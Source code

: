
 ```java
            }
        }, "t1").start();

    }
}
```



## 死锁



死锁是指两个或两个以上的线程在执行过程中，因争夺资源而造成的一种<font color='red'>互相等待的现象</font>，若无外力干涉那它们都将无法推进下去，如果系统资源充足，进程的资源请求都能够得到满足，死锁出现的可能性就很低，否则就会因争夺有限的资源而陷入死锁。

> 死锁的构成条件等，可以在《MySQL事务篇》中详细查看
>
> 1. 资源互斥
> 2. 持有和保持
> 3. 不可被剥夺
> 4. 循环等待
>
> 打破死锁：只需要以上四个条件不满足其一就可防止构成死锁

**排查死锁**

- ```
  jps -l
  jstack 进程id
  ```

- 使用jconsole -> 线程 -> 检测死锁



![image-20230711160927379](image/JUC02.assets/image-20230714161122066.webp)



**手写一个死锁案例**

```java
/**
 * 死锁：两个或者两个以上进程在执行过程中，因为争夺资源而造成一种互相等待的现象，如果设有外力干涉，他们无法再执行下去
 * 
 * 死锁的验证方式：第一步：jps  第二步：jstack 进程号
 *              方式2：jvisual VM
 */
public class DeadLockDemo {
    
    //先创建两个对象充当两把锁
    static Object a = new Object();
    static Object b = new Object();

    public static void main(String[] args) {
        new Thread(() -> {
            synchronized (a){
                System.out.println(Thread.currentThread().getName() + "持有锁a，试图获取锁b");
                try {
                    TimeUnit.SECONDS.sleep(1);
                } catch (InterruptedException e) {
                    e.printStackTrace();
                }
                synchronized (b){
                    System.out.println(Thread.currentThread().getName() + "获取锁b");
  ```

▸ TASK: Each record above is to be restated word for word.

▸ ANSWER TO THIS TASK:
Source code

:
 ```java
            }
        }, "t1").start();

    }
}
```



## 死锁



死锁是指两个或两个以上的线程在执行过程中，因争夺资源而造成的一种<font color='red'>互相等待的现象</font>，若无外力干涉那它们都将无法推进下去，如果系统资源充足，进程的资源请求都能够得到满足，死锁出现的可能性就很低，否则就会因争夺有限的资源而陷入死锁。

> 死锁的构成条件等，可以在《MySQL事务篇》中详细查看
>
> 1. 资源互斥
> 2. 持有和保持
> 3. 不可被剥夺
> 4. 循环等待
>
> 打破死锁：只需要以上四个条件不满足其一就可防止构成死锁

**排查死锁**

- ```
  jps -l
  jstack 进程id
  ```

- 使用jconsole -> 线程 -> 检测死锁



![image-20230711160927379](image/JUC02.assets/image-20230714161122066.webp)



**手写一个死锁案例**

```java
/**
 * 死锁：两个或者两个以上进程在执行过程中，因为争夺资源而造成一种互相等待的现象，如果设有外力干涉，他们无法再执行下去
 * 
 * 死锁的验证方式：第一步：jps  第二步：jstack 进程号
 *              方式2：jvisual VM
 */
public class DeadLockDemo {
    
    //先创建两个对象充当两把锁
    static Object a = new Object();
    static Object b = new Object();

    public static void main(String[] args) {
        new Thread(() -> {
            synchronized (a){
                System.out.println(Thread.currentThread().getName() + "持有锁a，试图获取锁b");
                try {
                    TimeUnit.SECONDS.sleep(1);
                } catch (InterruptedException e) {
                    e.printStackTrace();
                }
                synchronized (b){
                    System.out.println(Thread.currentThread().getName() + "获取锁b");
  ```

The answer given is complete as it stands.